Maka, harus hati-hati disampaikan yang bisa jadi belum dianggarkan, dalam proses, atau memang sama sekali belum ada penyerapan. Itu yang harus diklarifikasi oleh pemerintah,” tegas Misbakhun, di Kompleks Parlemen, Senayan, Jakarta, Selasa (1/11/2022).

Secara teknis anggaran, Menkeu harus menjelaskan apakah serapan anggaran yang belum optimal tersebut apakah karena proyeknya belum selesai, belum dibayar, atau proyeknya sudah ada namun belum ditenderkan.

“Jadi apakah itu uang yang sudah ditransfer atau belum terealisasikan, itu harus dijelaskan.

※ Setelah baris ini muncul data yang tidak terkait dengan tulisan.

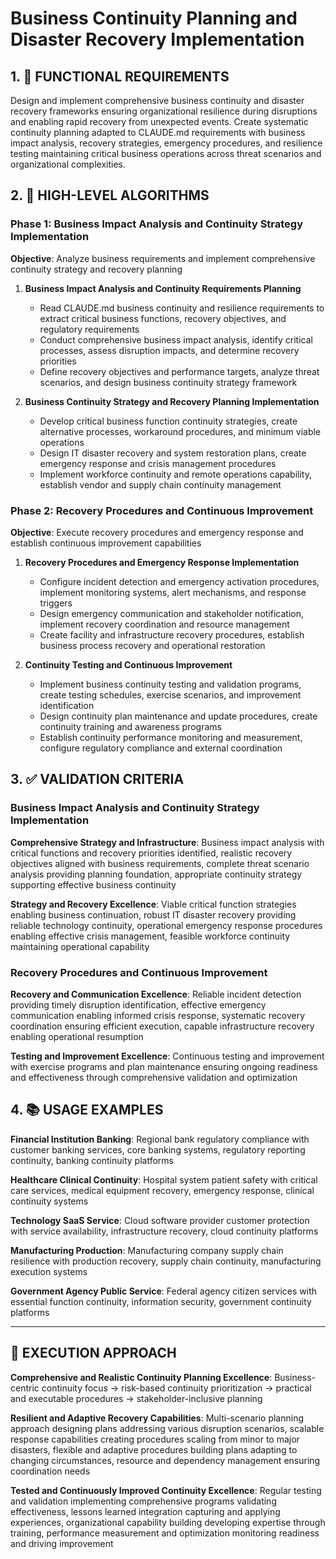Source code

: # Business Continuity Planning and Disaster Recovery Implementation

## 1. 🎯 FUNCTIONAL REQUIREMENTS

Design and implement comprehensive business continuity and disaster recovery frameworks ensuring organizational resilience during disruptions and enabling rapid recovery from unexpected events. Create systematic continuity planning adapted to CLAUDE.md requirements with business impact analysis, recovery strategies, emergency procedures, and resilience testing maintaining critical business operations across threat scenarios and organizational complexities.

## 2. 🔄 HIGH-LEVEL ALGORITHMS

### Phase 1: Business Impact Analysis and Continuity Strategy Implementation
**Objective**: Analyze business requirements and implement comprehensive continuity strategy and recovery planning

1. **Business Impact Analysis and Continuity Requirements Planning**
   - Read CLAUDE.md business continuity and resilience requirements to extract critical business functions, recovery objectives, and regulatory requirements
   - Conduct comprehensive business impact analysis, identify critical processes, assess disruption impacts, and determine recovery priorities
   - Define recovery objectives and performance targets, analyze threat scenarios, and design business continuity strategy framework

2. **Business Continuity Strategy and Recovery Planning Implementation**
   - Develop critical business function continuity strategies, create alternative processes, workaround procedures, and minimum viable operations
   - Design IT disaster recovery and system restoration plans, create emergency response and crisis management procedures
   - Implement workforce continuity and remote operations capability, establish vendor and supply chain continuity management

### Phase 2: Recovery Procedures and Continuous Improvement
**Objective**: Execute recovery procedures and emergency response and establish continuous improvement capabilities

1. **Recovery Procedures and Emergency Response Implementation**
   - Configure incident detection and emergency activation procedures, implement monitoring systems, alert mechanisms, and response triggers
   - Design emergency communication and stakeholder notification, implement recovery coordination and resource management
   - Create facility and infrastructure recovery procedures, establish business process recovery and operational restoration

2. **Continuity Testing and Continuous Improvement**
   - Implement business continuity testing and validation programs, create testing schedules, exercise scenarios, and improvement identification
   - Design continuity plan maintenance and update procedures, create continuity training and awareness programs
   - Establish continuity performance monitoring and measurement, configure regulatory compliance and external coordination

## 3. ✅ VALIDATION CRITERIA

### Business Impact Analysis and Continuity Strategy Implementation
**Comprehensive Strategy and Infrastructure**: Business impact analysis with critical functions and recovery priorities identified, realistic recovery objectives aligned with business requirements, complete threat scenario analysis providing planning foundation, appropriate continuity strategy supporting effective business continuity

**Strategy and Recovery Excellence**: Viable critical function strategies enabling business continuation, robust IT disaster recovery providing reliable technology continuity, operational emergency response procedures enabling effective crisis management, feasible workforce continuity maintaining operational capability

### Recovery Procedures and Continuous Improvement
**Recovery and Communication Excellence**: Reliable incident detection providing timely disruption identification, effective emergency communication enabling informed crisis response, systematic recovery coordination ensuring efficient execution, capable infrastructure recovery enabling operational resumption

**Testing and Improvement Excellence**: Continuous testing and improvement with exercise programs and plan maintenance ensuring ongoing readiness and effectiveness through comprehensive validation and optimization

## 4. 📚 USAGE EXAMPLES

**Financial Institution Banking**: Regional bank regulatory compliance with customer banking services, core banking systems, regulatory reporting continuity, banking continuity platforms

**Healthcare Clinical Continuity**: Hospital system patient safety with critical care services, medical equipment recovery, emergency response, clinical continuity systems

**Technology SaaS Service**: Cloud software provider customer protection with service availability, infrastructure recovery, cloud continuity platforms

**Manufacturing Production**: Manufacturing company supply chain resilience with production recovery, supply chain continuity, manufacturing execution systems

**Government Agency Public Service**: Federal agency citizen services with essential function continuity, information security, government continuity platforms

---

## 🎯 EXECUTION APPROACH

**Comprehensive and Realistic Continuity Planning Excellence**: Business-centric continuity focus → risk-based continuity prioritization → practical and executable procedures → stakeholder-inclusive planning

**Resilient and Adaptive Recovery Capabilities**: Multi-scenario planning approach designing plans addressing various disruption scenarios, scalable response capabilities creating procedures scaling from minor to major disasters, flexible and adaptive procedures building plans adapting to changing circumstances, resource and dependency management ensuring coordination needs

**Tested and Continuously Improved Continuity Excellence**: Regular testing and validation implementing comprehensive programs validating effectiveness, lessons learned integration capturing and applying experiences, organizational capability building developing expertise through training, performance measurement and optimization monitoring readiness and driving improvement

Itu banyak klasifikasinya,” tegas Politisi Partai Golkar ini.

Secara cakupan, ia juga meminta Menkeu menjelaskan apakah anggaran Rp1.200 triliun total angka APBN, atau akumulasi APBN dengan APBD Provinsi dan Kabupaten/Kota.

“Kalau misalnya Rp1.200 triliun itu merupakan APBN penuh ini merupakan prestasi yang buruk, karena tugasnya pemerintah adalah mendorong terjadinya belanja,” ujar Anggota Badan Akuntabilitas Keuangan Negara (BAKN) DPR itu.

Di sisi lain, ia tidak mempersoalkan siklus anggaran yang selalu dioptimalkan di semester kedua tiap tahunnya. Sebab, siklus anggaran terbagi menjadi dua, yaitu siklus perencanaan dan siklus realisasi. Bahkan, untuk perencanaan pembiayaan anggaran sudah bisa pre-loading, atau pembiayaan di awal di bulan November tahun sebelumnya.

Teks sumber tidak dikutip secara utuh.